Former Treasury Secretary Tim Geithner, who has spent virtually his entire career working for the government, is taking a job in finance.
Warburg Pincus, a firm engaged in buying and selling companies, said Saturday that Geithner will start at the firm as president and managing director in March.
Geithner told the Wall Street Journal, which first reported the move, that he will play a "substantive role in helping ... manage the firm."
In a statement, Warburg Pincus said Geithner will "work closely" with its co-chief executives on strategy, management and investing.
A mainstay of President Obama's first-term cabinet, Geithner was an architect of the government's response to the financial crisis.
Geithner was widely associated with the TARP bank rescue, which was ushered through Congress by former Treasury Secretary Henry Paulson and then managed by Geithner after the Bush-Obama transition.
The controversial TARP was seen by some as a bailout of fat cat bankers. And some credited it with stabilizing the economy and helping avoid a deeper recession.
The day word leaked that Obama would name Geithner to lead Treasury, in the tumultuous period after the 2008 election, the Dow gained nearly 500 points.
When the crisis began, Geithner was president of the New York Federal Reserve, which helps oversee Wall Street. All told, he ran the New York Fed from 2003 until 2009.
Geithner, 52, left Washington in January 2013 and was succeeded by Jack Lew as Treasury chief. He first went to work at Treasury in 1988 and was later a top deputy to Treasury secretaries Robert Rubin and Larry Summers.

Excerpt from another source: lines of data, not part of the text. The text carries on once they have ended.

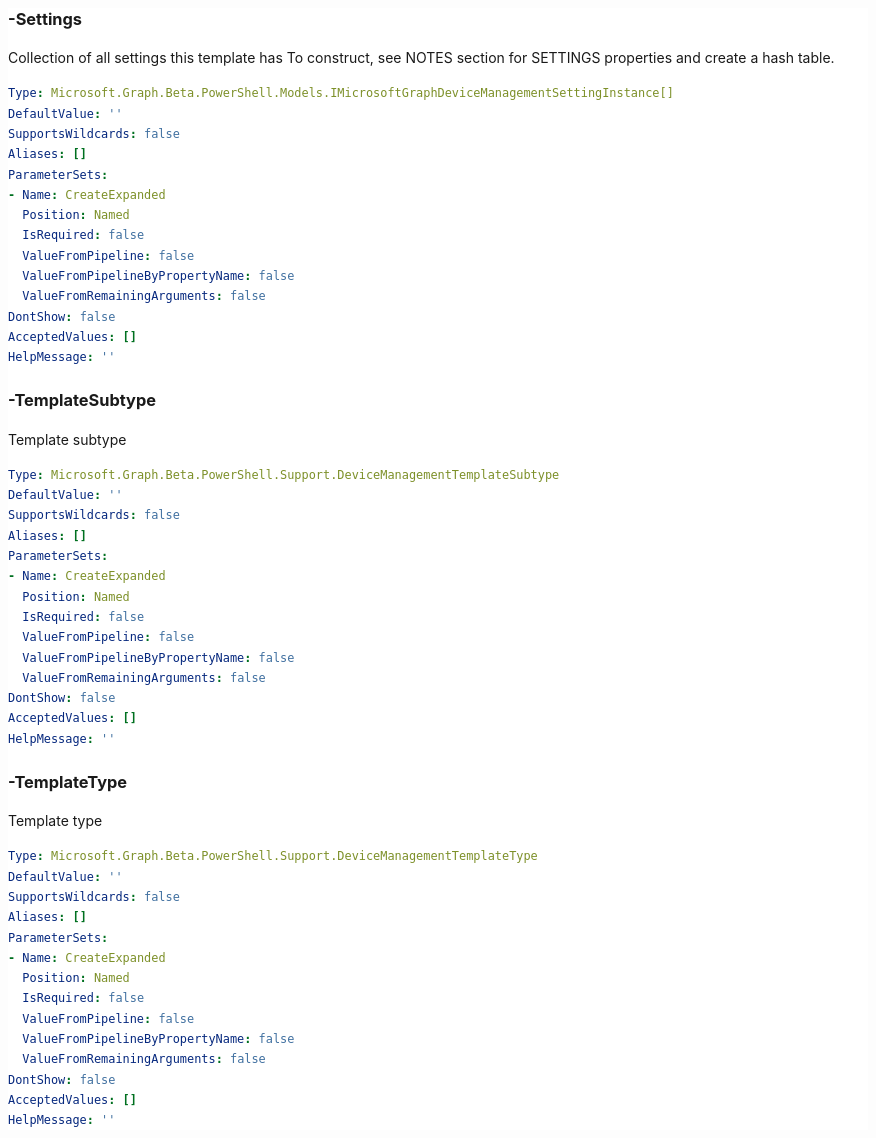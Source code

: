### -Settings

Collection of all settings this template has
To construct, see NOTES section for SETTINGS properties and create a hash table.

```yaml
Type: Microsoft.Graph.Beta.PowerShell.Models.IMicrosoftGraphDeviceManagementSettingInstance[]
DefaultValue: ''
SupportsWildcards: false
Aliases: []
ParameterSets:
- Name: CreateExpanded
  Position: Named
  IsRequired: false
  ValueFromPipeline: false
  ValueFromPipelineByPropertyName: false
  ValueFromRemainingArguments: false
DontShow: false
AcceptedValues: []
HelpMessage: ''
```

### -TemplateSubtype

Template subtype

```yaml
Type: Microsoft.Graph.Beta.PowerShell.Support.DeviceManagementTemplateSubtype
DefaultValue: ''
SupportsWildcards: false
Aliases: []
ParameterSets:
- Name: CreateExpanded
  Position: Named
  IsRequired: false
  ValueFromPipeline: false
  ValueFromPipelineByPropertyName: false
  ValueFromRemainingArguments: false
DontShow: false
AcceptedValues: []
HelpMessage: ''
```

### -TemplateType

Template type

```yaml
Type: Microsoft.Graph.Beta.PowerShell.Support.DeviceManagementTemplateType
DefaultValue: ''
SupportsWildcards: false
Aliases: []
ParameterSets:
- Name: CreateExpanded
  Position: Named
  IsRequired: false
  ValueFromPipeline: false
  ValueFromPipelineByPropertyName: false
  ValueFromRemainingArguments: false
DontShow: false
AcceptedValues: []
HelpMessage: ''
```
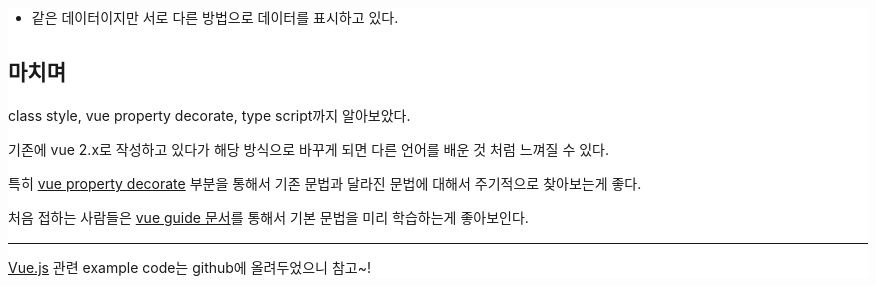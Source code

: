 - 같은 데이터이지만 서로 다른 방법으로 데이터를 표시하고 있다.

 
 
## 마치며
class style, vue property decorate, type script까지 알아보았다.

기존에 vue 2.x로 작성하고 있다가 해당 방식으로 바꾸게 되면 다른 언어를 배운 것 처럼 느껴질 수 있다.

특히 [vue property decorate](https://github.com/kaorun343/vue-property-decorator#Watch) 부분을 통해서 기존 문법과 달라진 문법에 대해서 주기적으로 찾아보는게 좋다.

처음 접하는 사람들은 [vue guide 문서](https://kr.vuejs.org/v2/guide/index.html)를 통해서 기본 문법을 미리 학습하는게 좋아보인다.

- - - 
[Vue.js](https://github.com/KangWooJin/spring-study/tree/master/vuejs)
관련 example code는 github에 올려두었으니 참고~!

Reports surfaced after he left office that Geithner is writing a book about the financial crisis.
Warburg Pincus, established nearly 50 years ago, is a top player in private equity and manages $35 billion in assets.
In a deal this summer, Warburg sold eyecare specialist Bausch & Lomb to Valeant Pharmaceuticals for $8.7 billion. Years earlier, Warburg had led a private takeover of Bausch & Lomb.
Warburg did not disclose Geithner's compensation.